Il évoque en particulier la Journée mondiale de la jeunesse qui devait se dérouler à l’été 2013 à Rio de Janeiro au Brésil : « Après l’expérience du voyage au Mexique et à Cuba, je ne me sentais plus en mesure de réaliser un voyage si exigeant ». En effet, explique-t-il, « j’ai expérimenté (…) les limites de ma résistance physique. Je me suis rendu compte que je n’étais plus en mesure d’affronter à l’avenir des vols transocéaniques en raison du décalage horaire ».

Or pour les JMJ, souligne Benoît XVI, « la présence physique du pape était indispensable (…). Une circonstance pour laquelle la renonciation était pour moi un devoir ».
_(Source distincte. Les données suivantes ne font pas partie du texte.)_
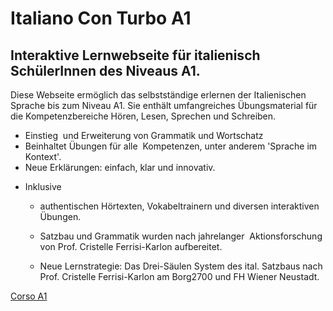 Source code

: <h1>Italiano Con Turbo A1 </h1>
<h2>Interaktive Lernwebseite f&uuml;r italienisch Sch&uuml;lerInnen des Niveaus A1.</h2>
<p>Diese Webseite erm&ouml;glich das selbstst&auml;ndige erlernen der Italienischen Sprache bis zum Niveau A1. Sie enth&auml;lt umfangreiches &Uuml;bungsmaterial f&uuml;r die Kompetenzbereiche H&ouml;ren, Lesen, Sprechen und Schreiben.</p>
<ul>
<li>Einstieg&nbsp; und Erweiterung von Grammatik und Wortschatz</li>
<li>Beinhaltet &Uuml;bungen f&uuml;r alle&nbsp;&nbsp;Kompetenzen, unter anderem&nbsp;'Sprache im Kontext'.</li>
<li>Neue Erkl&auml;rungen: einfach, klar und innovativ.</li>
<li>
<p>Inklusive</p>
<ul>
<li>
<p>authentischen H&ouml;rtexten, Vokabeltrainern und diversen interaktiven &Uuml;bungen.</p>
</li>
<li>
<p>Satzbau und Grammatik wurden nach jahrelanger&nbsp; Aktionsforschung von Prof. Cristelle Ferrisi-Karlon aufbereitet.&nbsp;</p>
</li>
<li>
<p id="user_tw-target-text" class="tw-data-text tw-ta tw-text-small" dir="ltr"><span lang="de">Neue Lernstrategie: Das Drei-S&auml;ulen System des ital. Satzbaus nach Prof. Cristelle Ferrisi-Karlon am Borg2700 und FH Wiener Neustadt.</span></p>
</li>
</ul>
</li>
</ul>
<p>
<a style="float:center;" href="corso.html">Corso A1</a>
</p>
<div style="clear:both;">  </div>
Quant au choix de rester au monastère Mater Ecclesiae dans les jardins du petit Etat, il rappelle que Jean-Paul II avait décidé que cette maison soit « un lieu de prière contemplative, comme une source d’eau vive au Vatican ». Puisque le triennat des Visitandines arrivait à son terme, il décida de s’y retirer « pour continuer à (sa) façon le service de la prière ».

Communion profonde avec François

Enfin, le pape émérite évoque ses relations avec son successeur, faisant état d’« un sentiment de communion profonde et d’amitié ». « L’obéissance à mon successeur n’a jamais été remise en question », ajoute-t-il.

« Au moment de son élection, confie Benoît XVI, j’éprouvai comme beaucoup un sentiment spontané de gratitude envers la Providence. Après deux pontifes provenant de l’Europe centrale, le Seigneur tournait pour ainsi dire le regard vers l’Eglise universelle et nous invitait à une communion plus large, plus catholique. »

« Personnellement, poursuit-il, je suis resté profondément touché, dès le premier moment, de l’extraordinaire disponibilité humaine du pape François à mon égard. Tout de suite après son élection il a cherché à me joindre au téléphone. N’ayant pas réussi, il me téléphona encore une fois immédiatement après la rencontre avec l’Eglise universelle depuis le balcon de Saint-Pierre et me parla avec une grande cordialité. »

Evoquant « un rapport magnifiquement paternel-fraternel », le pape émérite énumère les attentions du pape argentin pour lui : « Souvent m’arrivent ici des petits cadeaux, des lettres écrites personnellement. Avant d’entreprendre des grands voyages, le pape ne manque jamais de me rendre visite ». Benoît XVI, qui vit la « bienveillance humaine » du pape François comme « une grâce particulière de ce dernier stade de (sa) vie », assure de ses prières pour son successeur.

L’ouvrage Servitore di Dio e dell’umanità. La biografia di Benedetto XVI, d’Elio Guerriero, directeur de la revue théologique Communio, est aussi préfacé par le pape François. Ce dernier rend hommage au « courage » et à la « détermination » de Benoît XVI face aux situations difficiles.